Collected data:

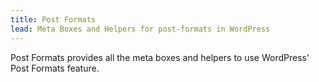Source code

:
 ```yaml
---
title: Post Formats
lead: Meta Boxes and Helpers for post-formats in WordPress
---
```

Post Formats provides all the meta boxes and helpers to use WordPress' Post Formats feature.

WORK TO COMPLETE: Return all of the lines above without alteration, minus the pictures.

TASK ANSWER:
Source code

:
 ```yaml
---
title: Post Formats
lead: Meta Boxes and Helpers for post-formats in WordPress
---
```

Post Formats provides all the meta boxes and helpers to use WordPress' Post Formats feature.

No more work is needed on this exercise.